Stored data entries
▼
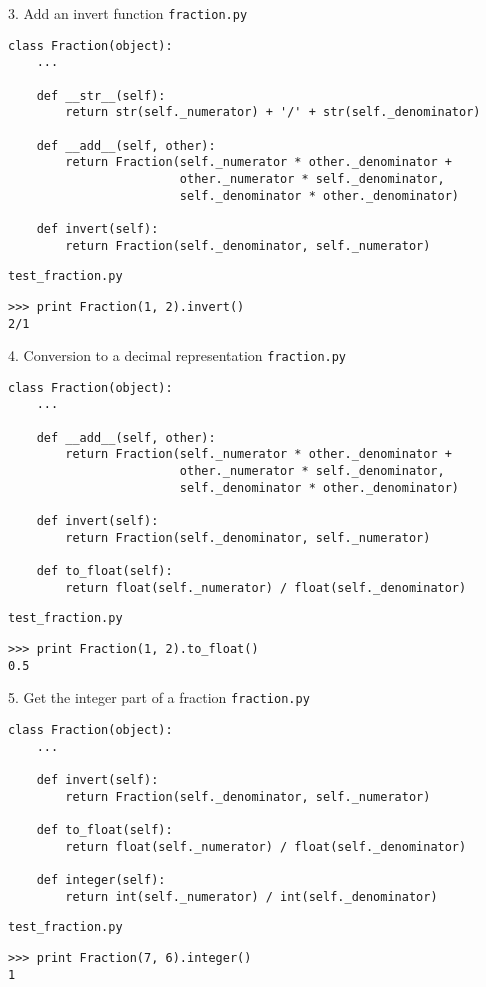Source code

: \documentclass{beamer}
\begin{document}
\begin{frame}[fragile]{3. Add an invert function}
\small
\texttt{fraction.py}
\begin{verbatim}
class Fraction(object):
    ...

    def __str__(self):
        return str(self._numerator) + '/' + str(self._denominator)

    def __add__(self, other):
        return Fraction(self._numerator * other._denominator +
                        other._numerator * self._denominator,
                        self._denominator * other._denominator)

    def invert(self):
        return Fraction(self._denominator, self._numerator)
\end{verbatim}

\vfill

\texttt{test\_fraction.py}
\begin{verbatim}
>>> print Fraction(1, 2).invert()
2/1
\end{verbatim}
\end{frame}

\begin{frame}[fragile]{4. Conversion to a decimal representation}
\small
\texttt{fraction.py}
\begin{verbatim}
class Fraction(object):
    ...

    def __add__(self, other):
        return Fraction(self._numerator * other._denominator +
                        other._numerator * self._denominator,
                        self._denominator * other._denominator)

    def invert(self):
        return Fraction(self._denominator, self._numerator)

    def to_float(self):
        return float(self._numerator) / float(self._denominator)
\end{verbatim}

\vfill

\texttt{test\_fraction.py}
\begin{verbatim}
>>> print Fraction(1, 2).to_float()
0.5
\end{verbatim}
\end{frame}

\begin{frame}[fragile]{5. Get the integer part of a fraction}
\small
\texttt{fraction.py}
\begin{verbatim}
class Fraction(object):
    ...

    def invert(self):
        return Fraction(self._denominator, self._numerator)

    def to_float(self):
        return float(self._numerator) / float(self._denominator)

    def integer(self):
        return int(self._numerator) / int(self._denominator)
\end{verbatim}

\vfill

\texttt{test\_fraction.py}
\begin{verbatim}
>>> print Fraction(7, 6).integer()
1
\end{verbatim}
\end{frame}
\end{document}
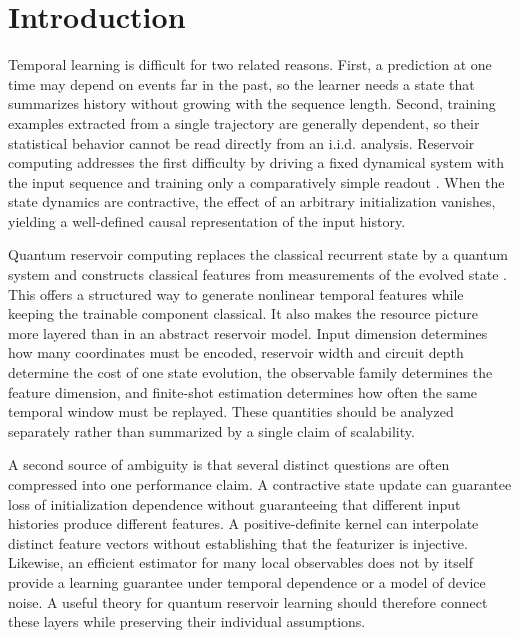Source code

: \section{Introduction}
\label{sec:introduction}

Temporal learning is difficult for two related reasons. First, a prediction at
one time may depend on events far in the past, so the learner needs a state that
summarizes history without growing with the sequence length. Second, training
examples extracted from a single trajectory are generally dependent, so their
statistical behavior cannot be read directly from an i.i.d. analysis. Reservoir
computing addresses the first difficulty by driving a fixed dynamical system
with the input sequence and training only a comparatively simple readout
\citep{Jaeger2001,MaassNatschlagerMarkram2002}. When the state dynamics are
contractive, the effect of an arbitrary initialization vanishes, yielding a
well-defined causal representation of the input history.

Quantum reservoir computing replaces the classical recurrent state by a
quantum system and constructs classical features from measurements of the
evolved state \citep{FujiiNakajima2017,ChenNurdinYamamoto2020}. This offers a
structured way to generate nonlinear temporal features while keeping the
trainable component classical. It also makes the resource picture more
layered than in an abstract reservoir model. Input dimension determines how
many coordinates must be encoded, reservoir width and circuit depth determine
the cost of one state evolution, the observable family determines the feature
dimension, and finite-shot estimation determines how often the same temporal
window must be replayed. These quantities should be analyzed separately rather
than summarized by a single claim of scalability.

A second source of ambiguity is that several distinct questions are often
compressed into one performance claim. A contractive state update can guarantee
loss of initialization dependence without guaranteeing that different input
histories produce different features. A positive-definite kernel can
interpolate distinct feature vectors without establishing that the featurizer
is injective. Likewise, an efficient estimator for many local observables does
not by itself provide a learning guarantee under temporal dependence or a
model of device noise. A useful theory for quantum reservoir learning should
therefore connect these layers while preserving their individual assumptions.

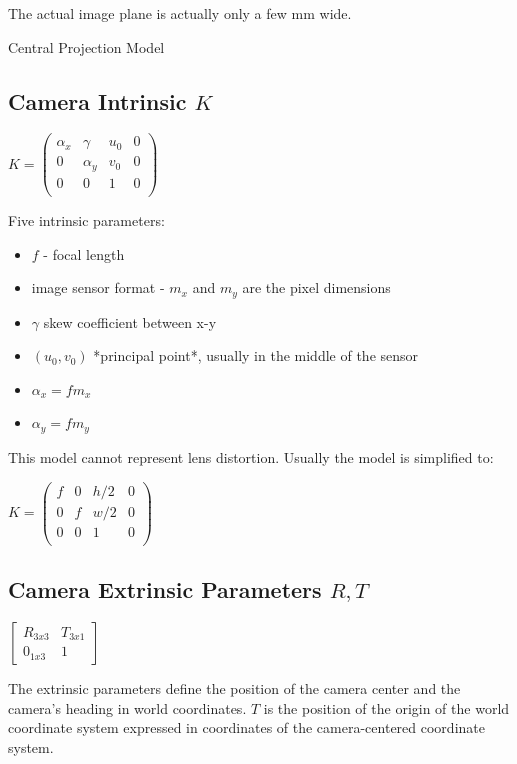 The actual image plane is actually only a few mm wide.

Central Projection Model
\subsection{Camera Intrinsic $K$}
$K = \left( \begin{matrix} 
\alpha_x & \gamma & u_0 & 0 \\
0 & \alpha_y  & v_0 & 0 \\
0 & 0 &  1 & 0 \\
\end{matrix}
\right) $

Five intrinsic parameters:
\begin{itemize}
\item $f$ - focal length
\item  image sensor format - $m_x$ and $m_y$ are the pixel dimensions
\item  $\gamma$ skew coefficient between x-y
\item  $(u_0,v_0)$ *principal point*, usually in the middle of the sensor
\item  $\alpha_x = f m_x $
\item  $\alpha_y = f m_y $
\end{itemize}

This model cannot represent lens distortion. Usually the model is simplified to:

$ K = \left( \begin{matrix} 
f & 0 & h/2 & 0 \\
0 & f  & w/2 & 0 \\
0 & 0 &  1 & 0 \\
\end{matrix}
\right) $

\subsection{Camera Extrinsic Parameters $R,T$}

$ \left[ 
\begin{matrix} 
R_{3x3} & T_{3x1} \\
0_{1x3} & 1 
\end{matrix}
\right] $

The extrinsic parameters define the position of the camera center and the camera's heading in world coordinates. $T$ is the position of the origin of the world coordinate system expressed in coordinates of the camera-centered coordinate system. 

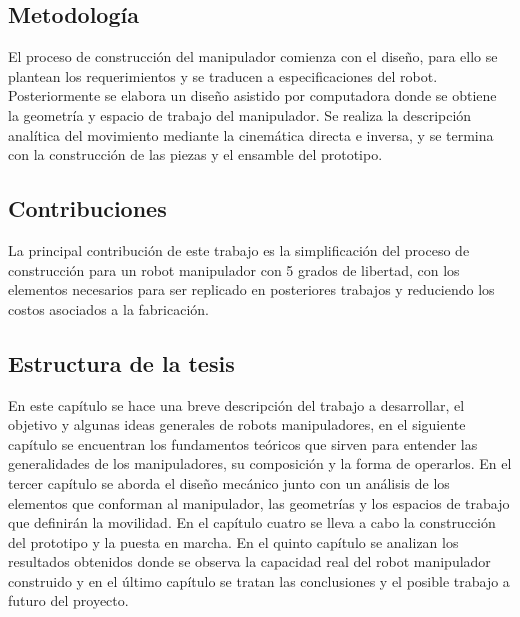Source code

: \subsection{Metodología}

El proceso de construcción del manipulador comienza con el diseño, para ello se plantean los requerimientos y se traducen a especificaciones del robot. Posteriormente se elabora un diseño asistido por computadora donde se obtiene la geometría y espacio de trabajo del manipulador. Se realiza la descripción analítica del movimiento mediante la cinemática directa e inversa, y se termina con la construcción de las piezas y el ensamble del prototipo.


\subsection{Contribuciones}

La principal contribución de este trabajo es la simplificación del proceso de construcción para un robot manipulador con 5 grados de libertad, con los elementos necesarios para ser replicado en posteriores trabajos y reduciendo los costos asociados a la fabricación.


\subsection{Estructura de la tesis}

En este capítulo se hace una breve descripción del trabajo a desarrollar, el objetivo y algunas ideas generales de robots manipuladores, en el siguiente capítulo se encuentran los fundamentos teóricos que sirven para entender las generalidades de los manipuladores, su composición y la forma de operarlos. En el tercer capítulo se aborda el diseño mecánico junto con un análisis de los elementos que conforman al manipulador, las geometrías y los espacios de trabajo que definirán la movilidad. En el capítulo cuatro se lleva a cabo la construcción del prototipo y la puesta en marcha. En el quinto capítulo se analizan los resultados obtenidos donde se observa la capacidad real del robot manipulador construido y en el último capítulo se tratan las conclusiones y el posible trabajo a futuro del proyecto.

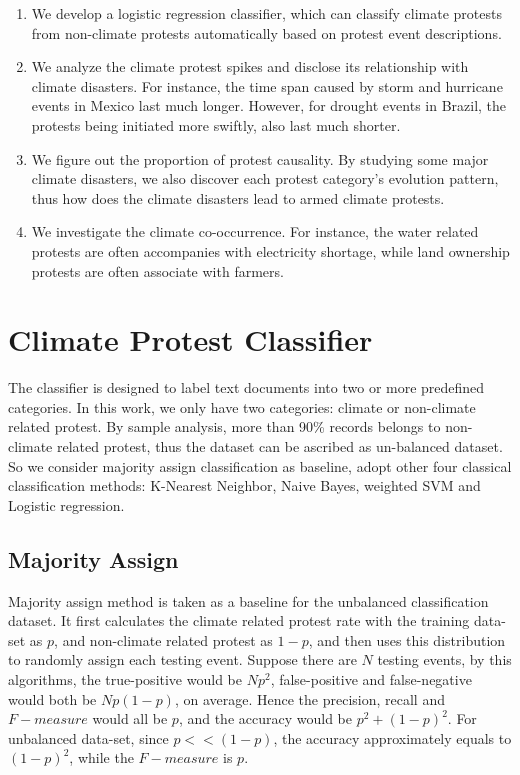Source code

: \begin{enumerate}
  \item We develop a logistic regression classifier, which can classify climate protests from non-climate protests automatically based on protest event descriptions.
  \item We analyze the climate protest spikes and disclose its relationship with climate disasters. For instance, the time span caused by storm and hurricane events in Mexico last much longer. However, for drought events in Brazil, the protests being initiated more swiftly, also last much shorter.
  \item We figure out the proportion of protest causality. By studying some major climate disasters, we also discover each protest category's evolution pattern, thus how does the climate disasters lead to armed climate protests.
  \item We investigate the climate co-occurrence. For instance, the water related protests are often accompanies with electricity shortage, while land ownership protests are often associate with farmers.
\end{enumerate}
%

\section{Climate Protest Classifier}
The classifier is designed to label text documents into two or more predefined categories. In this work, we only have two categories: climate or non-climate related protest. By sample analysis, more than 90\% records belongs to non-climate related protest, thus the dataset can be ascribed as un-balanced dataset. So we consider majority assign classification as baseline, adopt other four classical classification methods: K-Nearest Neighbor, Naive Bayes, weighted SVM and Logistic regression.

\subsection{Majority Assign}
Majority assign method is taken as a baseline for the unbalanced classification dataset. It first calculates the climate related protest rate with the training data-set as $p$, and non-climate related protest as $1-p$, and then uses this distribution to randomly assign each testing event. Suppose there are $N$ testing events, by this algorithms, the true-positive would be $Np^2$, false-positive and false-negative would both be $Np(1-p)$, on average. Hence the precision, recall and $F-measure$ would all be $p$, and the accuracy would be $p^2+(1-p)^2$. For unbalanced data-set, since $p<<(1-p)$, the accuracy approximately equals to $(1-p)^2$, while the $F-measure$ is $p$.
▲
* [What to do] Without carrying over any picture, write out the entries above once more, exactly.

* [Reply to the exercise]
Source code

: \documentclass{beamer}
\begin{document}
\begin{frame}[fragile]{3. Add an invert function}
\small
\texttt{fraction.py}
\begin{verbatim}
class Fraction(object):
    ...

    def __str__(self):
        return str(self._numerator) + '/' + str(self._denominator)

    def __add__(self, other):
        return Fraction(self._numerator * other._denominator +
                        other._numerator * self._denominator,
                        self._denominator * other._denominator)

    def invert(self):
        return Fraction(self._denominator, self._numerator)
\end{verbatim}

\vfill

\texttt{test\_fraction.py}
\begin{verbatim}
>>> print Fraction(1, 2).invert()
2/1
\end{verbatim}
\end{frame}

\begin{frame}[fragile]{4. Conversion to a decimal representation}
\small
\texttt{fraction.py}
\begin{verbatim}
class Fraction(object):
    ...

    def __add__(self, other):
        return Fraction(self._numerator * other._denominator +
                        other._numerator * self._denominator,
                        self._denominator * other._denominator)

    def invert(self):
        return Fraction(self._denominator, self._numerator)

    def to_float(self):
        return float(self._numerator) / float(self._denominator)
\end{verbatim}

\vfill

\texttt{test\_fraction.py}
\begin{verbatim}
>>> print Fraction(1, 2).to_float()
0.5
\end{verbatim}
\end{frame}

\begin{frame}[fragile]{5. Get the integer part of a fraction}
\small
\texttt{fraction.py}
\begin{verbatim}
class Fraction(object):
    ...

    def invert(self):
        return Fraction(self._denominator, self._numerator)

    def to_float(self):
        return float(self._numerator) / float(self._denominator)

    def integer(self):
        return int(self._numerator) / int(self._denominator)
\end{verbatim}

\vfill

\texttt{test\_fraction.py}
\begin{verbatim}
>>> print Fraction(7, 6).integer()
1
\end{verbatim}
\end{frame}
\end{document}
Source code

: \section{Introduction}
\label{sec:introduction}

Temporal learning is difficult for two related reasons. First, a prediction at
one time may depend on events far in the past, so the learner needs a state that
summarizes history without growing with the sequence length. Second, training
examples extracted from a single trajectory are generally dependent, so their
statistical behavior cannot be read directly from an i.i.d. analysis. Reservoir
computing addresses the first difficulty by driving a fixed dynamical system
with the input sequence and training only a comparatively simple readout
\citep{Jaeger2001,MaassNatschlagerMarkram2002}. When the state dynamics are
contractive, the effect of an arbitrary initialization vanishes, yielding a
well-defined causal representation of the input history.

Quantum reservoir computing replaces the classical recurrent state by a
quantum system and constructs classical features from measurements of the
evolved state \citep{FujiiNakajima2017,ChenNurdinYamamoto2020}. This offers a
structured way to generate nonlinear temporal features while keeping the
trainable component classical. It also makes the resource picture more
layered than in an abstract reservoir model. Input dimension determines how
many coordinates must be encoded, reservoir width and circuit depth determine
the cost of one state evolution, the observable family determines the feature
dimension, and finite-shot estimation determines how often the same temporal
window must be replayed. These quantities should be analyzed separately rather
than summarized by a single claim of scalability.

A second source of ambiguity is that several distinct questions are often
compressed into one performance claim. A contractive state update can guarantee
loss of initialization dependence without guaranteeing that different input
histories produce different features. A positive-definite kernel can
interpolate distinct feature vectors without establishing that the featurizer
is injective. Likewise, an efficient estimator for many local observables does
not by itself provide a learning guarantee under temporal dependence or a
model of device noise. A useful theory for quantum reservoir learning should
therefore connect these layers while preserving their individual assumptions.

 The actual image plane is actually only a few mm wide.

Central Projection Model
\subsection{Camera Intrinsic $K$}
$K = \left( \begin{matrix} 
\alpha_x & \gamma & u_0 & 0 \\
0 & \alpha_y  & v_0 & 0 \\
0 & 0 &  1 & 0 \\
\end{matrix}
\right) $

Five intrinsic parameters:
\begin{itemize}
\item $f$ - focal length
\item  image sensor format - $m_x$ and $m_y$ are the pixel dimensions
\item  $\gamma$ skew coefficient between x-y
\item  $(u_0,v_0)$ *principal point*, usually in the middle of the sensor
\item  $\alpha_x = f m_x $
\item  $\alpha_y = f m_y $
\end{itemize}

This model cannot represent lens distortion. Usually the model is simplified to:

$ K = \left( \begin{matrix} 
f & 0 & h/2 & 0 \\
0 & f  & w/2 & 0 \\
0 & 0 &  1 & 0 \\
\end{matrix}
\right) $

\subsection{Camera Extrinsic Parameters $R,T$}

$ \left[ 
\begin{matrix} 
R_{3x3} & T_{3x1} \\
0_{1x3} & 1 
\end{matrix}
\right] $

The extrinsic parameters define the position of the camera center and the camera's heading in world coordinates. $T$ is the position of the origin of the world coordinate system expressed in coordinates of the camera-centered coordinate system. 

Source code

: \subsection{Metodología}

El proceso de construcción del manipulador comienza con el diseño, para ello se plantean los requerimientos y se traducen a especificaciones del robot. Posteriormente se elabora un diseño asistido por computadora donde se obtiene la geometría y espacio de trabajo del manipulador. Se realiza la descripción analítica del movimiento mediante la cinemática directa e inversa, y se termina con la construcción de las piezas y el ensamble del prototipo.


\subsection{Contribuciones}

La principal contribución de este trabajo es la simplificación del proceso de construcción para un robot manipulador con 5 grados de libertad, con los elementos necesarios para ser replicado en posteriores trabajos y reduciendo los costos asociados a la fabricación.


\subsection{Estructura de la tesis}

En este capítulo se hace una breve descripción del trabajo a desarrollar, el objetivo y algunas ideas generales de robots manipuladores, en el siguiente capítulo se encuentran los fundamentos teóricos que sirven para entender las generalidades de los manipuladores, su composición y la forma de operarlos. En el tercer capítulo se aborda el diseño mecánico junto con un análisis de los elementos que conforman al manipulador, las geometrías y los espacios de trabajo que definirán la movilidad. En el capítulo cuatro se lleva a cabo la construcción del prototipo y la puesta en marcha. En el quinto capítulo se analizan los resultados obtenidos donde se observa la capacidad real del robot manipulador construido y en el último capítulo se tratan las conclusiones y el posible trabajo a futuro del proyecto.

Source code

: \begin{enumerate}
  \item We develop a logistic regression classifier, which can classify climate protests from non-climate protests automatically based on protest event descriptions.
  \item We analyze the climate protest spikes and disclose its relationship with climate disasters. For instance, the time span caused by storm and hurricane events in Mexico last much longer. However, for drought events in Brazil, the protests being initiated more swiftly, also last much shorter.
  \item We figure out the proportion of protest causality. By studying some major climate disasters, we also discover each protest category's evolution pattern, thus how does the climate disasters lead to armed climate protests.
  \item We investigate the climate co-occurrence. For instance, the water related protests are often accompanies with electricity shortage, while land ownership protests are often associate with farmers.
\end{enumerate}
%

\section{Climate Protest Classifier}
The classifier is designed to label text documents into two or more predefined categories. In this work, we only have two categories: climate or non-climate related protest. By sample analysis, more than 90\% records belongs to non-climate related protest, thus the dataset can be ascribed as un-balanced dataset. So we consider majority assign classification as baseline, adopt other four classical classification methods: K-Nearest Neighbor, Naive Bayes, weighted SVM and Logistic regression.

\subsection{Majority Assign}
Majority assign method is taken as a baseline for the unbalanced classification dataset. It first calculates the climate related protest rate with the training data-set as $p$, and non-climate related protest as $1-p$, and then uses this distribution to randomly assign each testing event. Suppose there are $N$ testing events, by this algorithms, the true-positive would be $Np^2$, false-positive and false-negative would both be $Np(1-p)$, on average. Hence the precision, recall and $F-measure$ would all be $p$, and the accuracy would be $p^2+(1-p)^2$. For unbalanced data-set, since $p<<(1-p)$, the accuracy approximately equals to $(1-p)^2$, while the $F-measure$ is $p$.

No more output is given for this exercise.